Project

General

Profile

Actions

Bug #10955

open

XMLRPC sync errors when failover peer IP is specified in DHCP server settings

Added by Max Leighton 12 months ago. Updated 2 days ago.

Status:
Pull Request Review
Priority:
Normal
Category:
XMLRPC
Target version:
Start date:
10/04/2020
Due date:
% Done:

100%

Estimated time:
Plus Target Version:
Plus-Next
Release Notes:
Default
Affected Version:
2.5.0
Affected Architecture:

Description

Forum post: https://forum.netgate.com/topic/156974/xmlrpc-sync-error-built-on-sun-sep-20-01-01-05-edt-2020

I'm seeing this behavior in:

2.5.0-DEVELOPMENT (amd64)
built on Sun Oct 04 18:53:52 EDT 2020
FreeBSD 12.2-STABLE

DHCPv6 Relay and DHCPv6 Server & RA are disabled on all interfaces and no IPv6 configuration exists whatsoever. Any configuration change made on the primary node triggers two errors and does not sync to the secondary.

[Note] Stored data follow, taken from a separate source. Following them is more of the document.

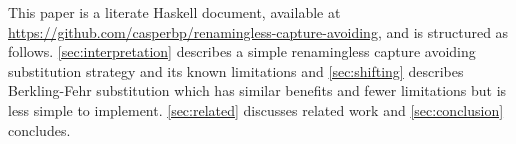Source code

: 

This paper is a literate Haskell document, available at \url{https://github.com/casperbp/renamingless-capture-avoiding}, and is structured as follows.
\cref{sec:interpretation} describes a simple renamingless capture avoiding substitution strategy and its known limitations and \cref{sec:shifting} describes Berkling-Fehr substitution which has similar benefits and fewer limitations but is less simple to implement.
\cref{sec:related} discusses related work and \cref{sec:conclusion} concludes.


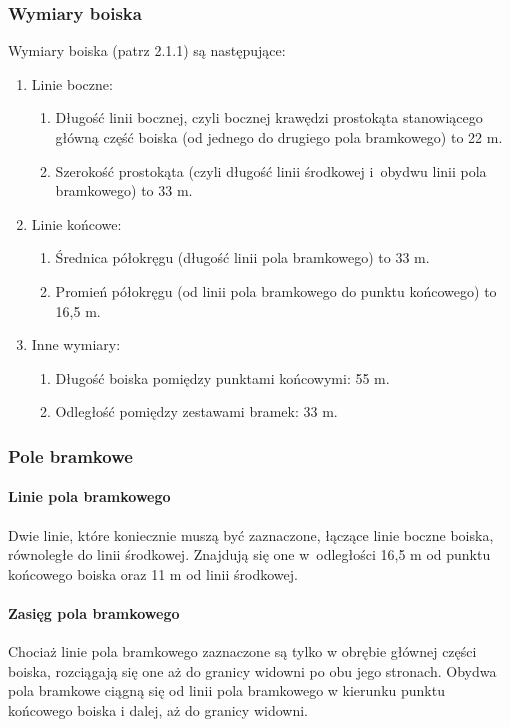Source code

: \documentclass[12pt,a4paper]{article}
\begin{document}
\subsubsection{Wymiary boiska}
Wymiary boiska (patrz 2.1.1) są następujące:
\begin{enumerate}
	\item{Linie boczne:}
	      \begin{enumerate}
		      \item Długość linii bocznej, czyli bocznej krawędzi prostokąta stanowiącego
		            główną część boiska (od jednego do drugiego pola bramkowego) to 22 m.

		      \item Szerokość prostokąta (czyli długość linii środkowej i~obydwu linii
		            pola bramkowego) to 33 m.
	      \end{enumerate}
	\item{Linie końcowe:}
	      \begin{enumerate}
		      \item Średnica półokręgu (długość linii pola bramkowego) to 33 m.

		      \item Promień półokręgu (od linii pola bramkowego do punktu końcowego) to
		            16,5 m.
	      \end{enumerate}
	\item{Inne wymiary:}
	      \begin{enumerate}
		      \item Długość boiska pomiędzy punktami końcowymi: 55 m.

		      \item Odległość pomiędzy zestawami bramek: 33 m.
	      \end{enumerate}
\end{enumerate}

\subsubsection{Pole bramkowe}
\paragraph{Linie pola bramkowego}
Dwie linie, które koniecznie
muszą być zaznaczone, łączące linie boczne boiska, równoległe do linii
środkowej. Znajdują się one w~odległości 16,5 m od punktu końcowego
boiska oraz 11 m od linii środkowej.

\paragraph{Zasięg pola bramkowego}
Chociaż linie pola bramkowego zaznaczone są tylko w obrębie głównej części boiska, rozciągają się one aż do granicy widowni po obu jego stronach. Obydwa pola bramkowe ciągną się od linii pola bramkowego w kierunku punktu końcowego boiska i dalej, aż do granicy widowni.
\end{document}
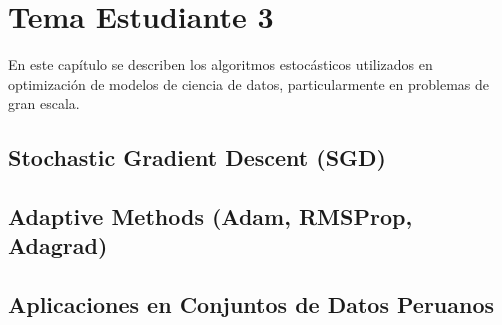 \chapter{Tema Estudiante 3}
\label{chap:3}

En este capítulo se describen los algoritmos estocásticos utilizados 
en optimización de modelos de ciencia de datos, particularmente 
en problemas de gran escala.

\section{Stochastic Gradient Descent (SGD)}

\section{Adaptive Methods (Adam, RMSProp, Adagrad)}

\section{Aplicaciones en Conjuntos de Datos Peruanos}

Exception calling XMLRPC method restore_config_section # Impossible to encode value '' from type 'NULL'. No analogous type in XML_RPC. 2020-10-04 22:02:55
Exception calling XMLRPC method restore_config_section # Impossible to encode value '' from type 'NULL'. No analogous type in XML_RPC.
2020-10-04 22:02:56

Removing the Failover Peer IP from the DHCP server settings or unchecking DHCP server settings from the synced options in System>High Avail. Sync will resolve the issue and allow configuration changes to sync once again.

Actions #1

Updated by Jim Pingle 12 months ago

  • Status changed from New to Confirmed
  • Priority changed from Normal to Very High
  • Target version set to 2.5.0

I'm seeing this as well

Actions #3

Updated by Renato Botelho 12 months ago

  • Status changed from Confirmed to Feedback
  • Assignee set to Renato Botelho
  • % Done changed from 0 to 100

PR has been merged. Thanks!

Actions #4

Updated by Raul Ramos 12 months ago

I started the post i put my feedback here.

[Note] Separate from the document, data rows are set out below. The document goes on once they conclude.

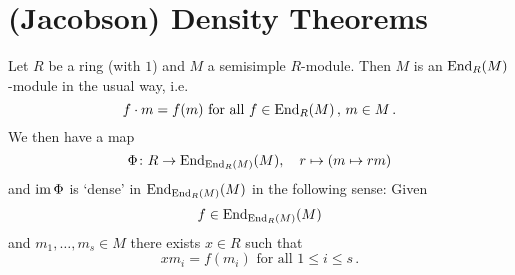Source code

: \section{(Jacobson) Density Theorems}


\begin{thrm}
  Let $R$ be a ring (with $1$) and $M$ a semisimple $R$-module.
  Then $M$ is an $\operatorname{End}_R(M)$-module in the usual way, i.e.\
  \[
      f \cdot m
    = f(m)
    \text{ for all }
    f \in \operatorname{End}_R(M)\,,\,
    m \in M \,.
  \]
  We then have a map
  \[
            \Phi
    \colon  R
    \to     \operatorname{End}_{\operatorname{End}_R(M)}(M),
    \quad   r
    \mapsto (m \mapsto rm)
  \]
  and $\operatorname{im} \Phi$ is `dense' in $\operatorname{End}_{\operatorname{End}_R(M)}(M)$ in the following sense:
  Given
  \[
    f \in \operatorname{End}_{\operatorname{End}_R(M)}(M)
  \]
  and $m_1, \dotsc, m_s \in M$ there exists $x \in R$ such that
  \[
      x m_i
    = f(m_i)
    \text{ for all }
    1 \leq i \leq s \,.
  \]
\end{thrm}
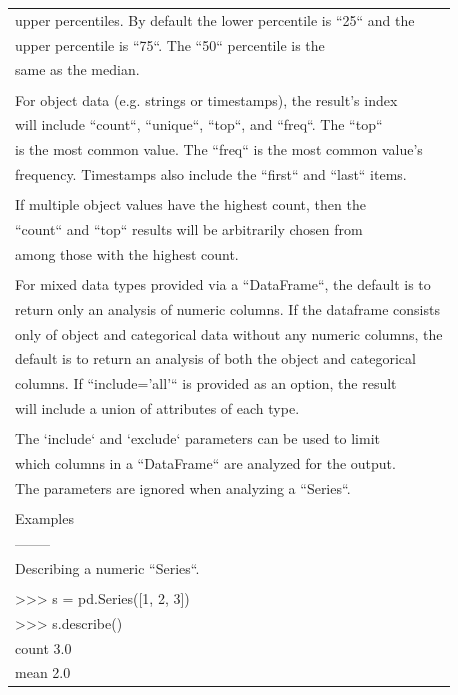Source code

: \documentclass[11pt]{article}
\begin{document}
\begin{enumerate}
\begin{enumerate}
\begin{enumerate}
\begin{center}
\begin{tabular}{l}
upper percentiles. By default the lower percentile is ``25`` and the\\
upper percentile is ``75``. The ``50`` percentile is the\\
same as the median.\\
\\
For object data (e.g. strings or timestamps), the result's index\\
will include ``count``, ``unique``, ``top``, and ``freq``. The ``top``\\
is the most common value. The ``freq`` is the most common value's\\
frequency. Timestamps also include the ``first`` and ``last`` items.\\
\\
If multiple object values have the highest count, then the\\
``count`` and ``top`` results will be arbitrarily chosen from\\
among those with the highest count.\\
\\
For mixed data types provided via a ``DataFrame``, the default is to\\
return only an analysis of numeric columns. If the dataframe consists\\
only of object and categorical data without any numeric columns, the\\
default is to return an analysis of both the object and categorical\\
columns. If ``include='all'`` is provided as an option, the result\\
will include a union of attributes of each type.\\
\\
The `include` and `exclude` parameters can be used to limit\\
which columns in a ``DataFrame`` are analyzed for the output.\\
The parameters are ignored when analyzing a ``Series``.\\
\\
Examples\\
--------\\
Describing a numeric ``Series``.\\
\\
>>> s = pd.Series([1, 2, 3])\\
>>> s.describe()\\
count    3.0\\
mean     2.0\\

\end{tabular}
\end{center}
\end{enumerate}
\end{enumerate}
\end{enumerate}
\end{document}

built on Fri Oct 09 14:15:42 EDT 2020 is working as expected.

Thanks

Actions #5

Updated by Viktor Gurov 12 months ago

  • Status changed from Feedback to Resolved

works fine on 2.5.0.a.20201009.1850 HA

Actions #6

Updated by Jim Pingle 11 months ago

  • Category changed from CARP to XMLRPC
Actions #7

Updated by Azamat Khakimyanov 6 months ago

  • Status changed from Resolved to Pull Request Review
  • Priority changed from Very High to Normal
  • Target version changed from 2.5.0 to Plus-Next

According to https://github.com/pfsense/pfsense/pull/4479/commits/64431f257bb831a8aa121c356bbef3ab28d0ddc1 function route_get was changed
$result = array();
foreach ($rtable[$family] as $item) {
- if ($item['destination'] == $target) {
+ if (ip_in_subnet($target, $item['destination'])) {
$result[] = $item;
but now when I opened /etc/inc/util.inc I see
$result = array();
foreach ($rtable[$family] as $item) {
if ($item['destination'] == $target ||
ip_in_subnet($target, $item['destination'])) {
$result[] = $item;
and there is a ticket https://go.netgate.com/helpdesk/tickets/81347 - on 21.02_p1 client has exactly the same issue which was described in Bug.
Looks like route_get function was rewritten again and it initiated Bug with HA cluster again.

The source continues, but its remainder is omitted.